YOUR GOAL
Extract all lines in the data that contain the word "this".
-- RECORD EXCERPTS follows --
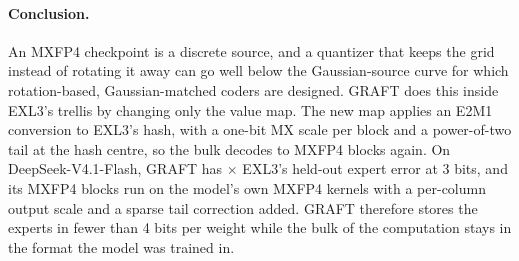 \paragraph{Conclusion.} An MXFP4 checkpoint is a discrete source, and a quantizer that keeps the grid instead of
rotating it away can go well below the Gaussian-source curve for which rotation-based, Gaussian-matched coders are
designed. GRAFT does this inside EXL3's
trellis by changing only the value map. The new map applies an E2M1 conversion to EXL3's hash, with a one-bit MX
scale per block and a power-of-two tail at the hash centre, so the bulk decodes to MXFP4 blocks again. On
DeepSeek-V4.1-Flash, GRAFT has $\times$ EXL3's held-out expert error at 3 bits, and its MXFP4 blocks
run on the model's own MXFP4 kernels with a per-column output scale and a sparse tail correction added. GRAFT
therefore stores the experts in fewer than 4 bits per weight while the bulk of the computation stays in the format the
model was trained in.
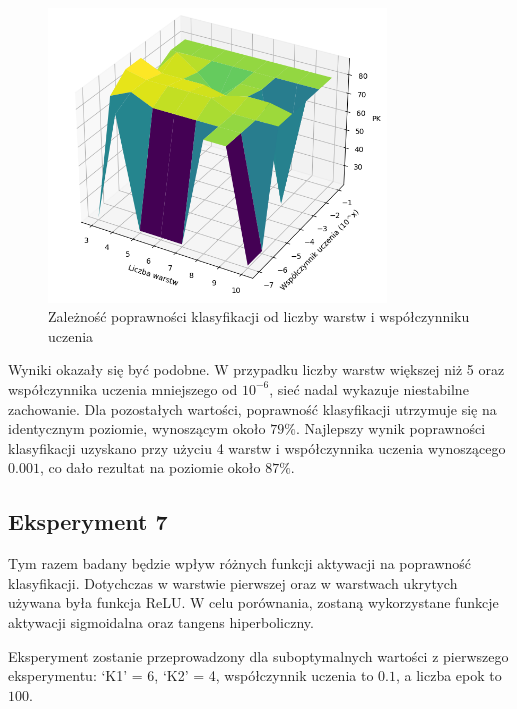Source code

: \documentclass{article}
\begin{document}
\begin{figure}[H]
    \centering
    \includegraphics[width=0.8\textwidth, keepaspectratio]{LR_LAYERS_1500_1000K1K2.PNG}
    \caption{Zależność poprawności klasyfikacji od liczby warstw i współczynniku uczenia}
    \label{fig:lr_layers_3}
\end{figure}

Wyniki okazały się być podobne.
W przypadku liczby warstw większej niż 5 oraz współczynnika uczenia mniejszego od $10^{-6}$, sieć nadal wykazuje niestabilne zachowanie.
Dla pozostałych wartości, poprawność klasyfikacji utrzymuje się na identycznym poziomie, wynoszącym około $79\%$.
Najlepszy wynik poprawności klasyfikacji uzyskano przy użyciu 4 warstw i współczynnika uczenia wynoszącego $0.001$, co dało rezultat na poziomie około $87\%$.

\newpage
\subsection{Eksperyment 7}
Tym razem badany będzie wpływ różnych funkcji aktywacji na poprawność klasyfikacji.
Dotychczas w warstwie pierwszej oraz w warstwach ukrytych używana była funkcja ReLU.
W celu porównania, zostaną wykorzystane funkcje aktywacji sigmoidalna oraz tangens hiperboliczny.

Eksperyment zostanie przeprowadzony dla suboptymalnych wartości z pierwszego eksperymentu: `K1' = 6, `K2' = 4, współczynnik uczenia to $0.1$, a liczba epok to $100$.
\end{document}

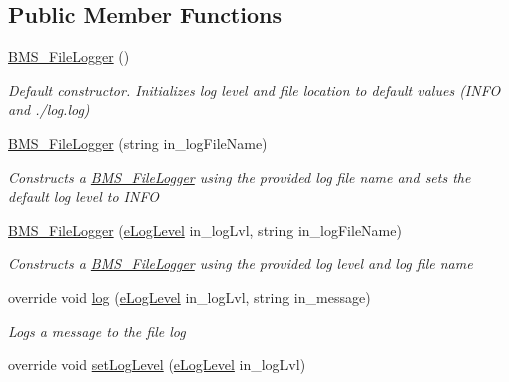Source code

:\subsection*{Public Member Functions}
\begin{DoxyCompactItemize}
\item 
\hyperlink{class_b_m_s_1_1_core_1_1_b_m_s___file_logger_a4af5a9f2c7dfb54a63af58073771cf7c}{B\-M\-S\-\_\-\-File\-Logger} ()
\begin{DoxyCompactList}\small\item\em Default constructor. Initializes log level and file location to default values (I\-N\-F\-O and ./log.log) \end{DoxyCompactList}\item 
\hyperlink{class_b_m_s_1_1_core_1_1_b_m_s___file_logger_a35b23ae9c864c71487439c1d23ad3852}{B\-M\-S\-\_\-\-File\-Logger} (string in\-\_\-log\-File\-Name)
\begin{DoxyCompactList}\small\item\em Constructs a \hyperlink{class_b_m_s_1_1_core_1_1_b_m_s___file_logger}{B\-M\-S\-\_\-\-File\-Logger} using the provided log file name and sets the default log level to I\-N\-F\-O \end{DoxyCompactList}\item 
\hyperlink{class_b_m_s_1_1_core_1_1_b_m_s___file_logger_a000dfc0708ec465e275fbb155bd8df26}{B\-M\-S\-\_\-\-File\-Logger} (\hyperlink{namespace_b_m_s_1_1_core_a327c4f5128504a45ef61f00cfd661a43}{e\-Log\-Level} in\-\_\-log\-Lvl, string in\-\_\-log\-File\-Name)
\begin{DoxyCompactList}\small\item\em Constructs a \hyperlink{class_b_m_s_1_1_core_1_1_b_m_s___file_logger}{B\-M\-S\-\_\-\-File\-Logger} using the provided log level and log file name \end{DoxyCompactList}\item 
override void \hyperlink{class_b_m_s_1_1_core_1_1_b_m_s___file_logger_a98aa2f42304a3e323ea5b9991534aa9d}{log} (\hyperlink{namespace_b_m_s_1_1_core_a327c4f5128504a45ef61f00cfd661a43}{e\-Log\-Level} in\-\_\-log\-Lvl, string in\-\_\-message)
\begin{DoxyCompactList}\small\item\em Logs a message to the file log \end{DoxyCompactList}\item 
override void \hyperlink{class_b_m_s_1_1_core_1_1_b_m_s___file_logger_a38541edb5b857325dbd4a2493f5913a1}{set\-Log\-Level} (\hyperlink{namespace_b_m_s_1_1_core_a327c4f5128504a45ef61f00cfd661a43}{e\-Log\-Level} in\-\_\-log\-Lvl)

\end{DoxyCompactItemize}

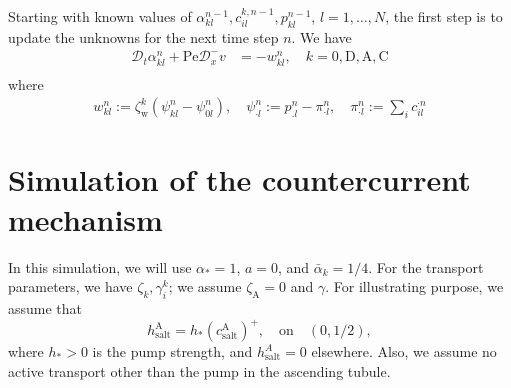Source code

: \documentclass{article}
\begin{document}
Starting with known values of $\alpha^{n-1}_{kl},c_{il}^{k,n-1}, p_{kl}^{n-1}$, $l = 1,\dots,N$, the first step is to update the unknowns for the next time step $n$.
We have
\begin{align}
    \mathcal{D}_t \alpha_{kl}^n +\mathrm{Pe}\mathcal{D}_x^-v &= -w_{kl}^{n},\quad k=0,\mathrm{D},\mathrm{A},\mathrm{C}\\
\end{align}
where
\begin{align}
    w_{kl}^n:=\zeta_\mathrm{w}^k\left( \psi_{kl}^n-\psi_{0l}^n \right),\quad
    \psi_{\cdot l}^n:= p_{.l}^n - \pi_{\cdot l}^n,\quad \pi_{\cdot l}^n:= \sum_i c_{il}^{\cdot n}
\end{align}

\section{Simulation of the countercurrent mechanism}

In this simulation, we will use $\alpha_* = 1$, $a=0$, and $\bar{\alpha}_k = 1/4$.
For the transport parameters, we have $\zeta_k,\gamma_i^k$; we assume $\zeta_\mathrm{A} = 0$ and $\gamma$.
    For illustrating purpose, we assume that
    \begin{equation}
        h_\mathrm{salt}^\mathrm{A} = h_*(c_\mathrm{salt}^\mathrm{A})^+,\quad \text{on}\quad (0,1/2),
    \end{equation}
        where $h_*>0$ is the pump strength, and $h^A_\mathrm{salt} = 0$ elsewhere.
    Also, we assume no active transport other than the pump in the ascending tubule.
\end{document}
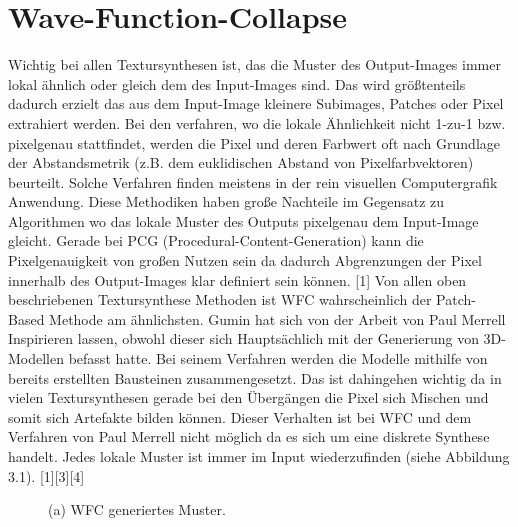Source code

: \documentclass[12pt]{report}
\begin{document}
\chapter{Wave-Function-Collapse}

Wichtig bei allen Textursynthesen ist,
das die Muster des Output-Images immer lokal ähnlich oder gleich dem des Input-Images sind.
Das wird größtenteils dadurch erzielt das aus dem Input-Image kleinere Subimages, Patches oder Pixel extrahiert werden.
Bei den verfahren, wo die lokale Ähnlichkeit nicht 1-zu-1 bzw. pixelgenau stattfindet, werden die Pixel und deren Farbwert oft nach Grundlage der Abstandsmetrik {(z.B. dem euklidischen Abstand von Pixelfarbvektoren)} beurteilt.
Solche Verfahren finden meistens in der rein visuellen Computergrafik Anwendung.
Diese Methodiken haben große Nachteile im Gegensatz zu Algorithmen wo das lokale Muster des Outputs pixelgenau dem Input-Image gleicht.
Gerade bei PCG {(Procedural-Content-Generation)} kann die Pixelgenauigkeit von großen Nutzen sein da dadurch Abgrenzungen der Pixel innerhalb des Output-Images klar definiert sein können. {[1]}
Von allen oben beschriebenen Textursynthese Methoden ist WFC wahrscheinlich der Patch-Based Methode am ähnlichsten.
\newline
Gumin hat sich von der Arbeit von Paul Merrell Inspirieren lassen, obwohl dieser sich Hauptsächlich mit der Generierung von 3D-Modellen befasst hatte.
Bei seinem Verfahren werden die Modelle mithilfe von bereits erstellten Bausteinen zusammengesetzt.
Das ist dahingehen wichtig da in vielen Textursynthesen gerade bei den Übergängen die Pixel sich Mischen und somit sich Artefakte bilden können.
Dieser Verhalten ist bei WFC und dem Verfahren von Paul Merrell nicht möglich da es sich um eine diskrete Synthese handelt.
Jedes lokale Muster ist immer im Input wiederzufinden {(siehe Abbildung 3.1)}. {[1][3][4]}

\begin{figure}[H]
    \centering
    \caption{(a) WFC generiertes Muster.}%
\end{figure}
\end{document}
-- RECORD EXCERPTS concluded --
REPLY TO THE TASK
designed. GRAFT does this inside EXL3's
In this simulation, we will use $\alpha_* = 1$, $a=0$, and $\bar{\alpha}_k = 1/4$.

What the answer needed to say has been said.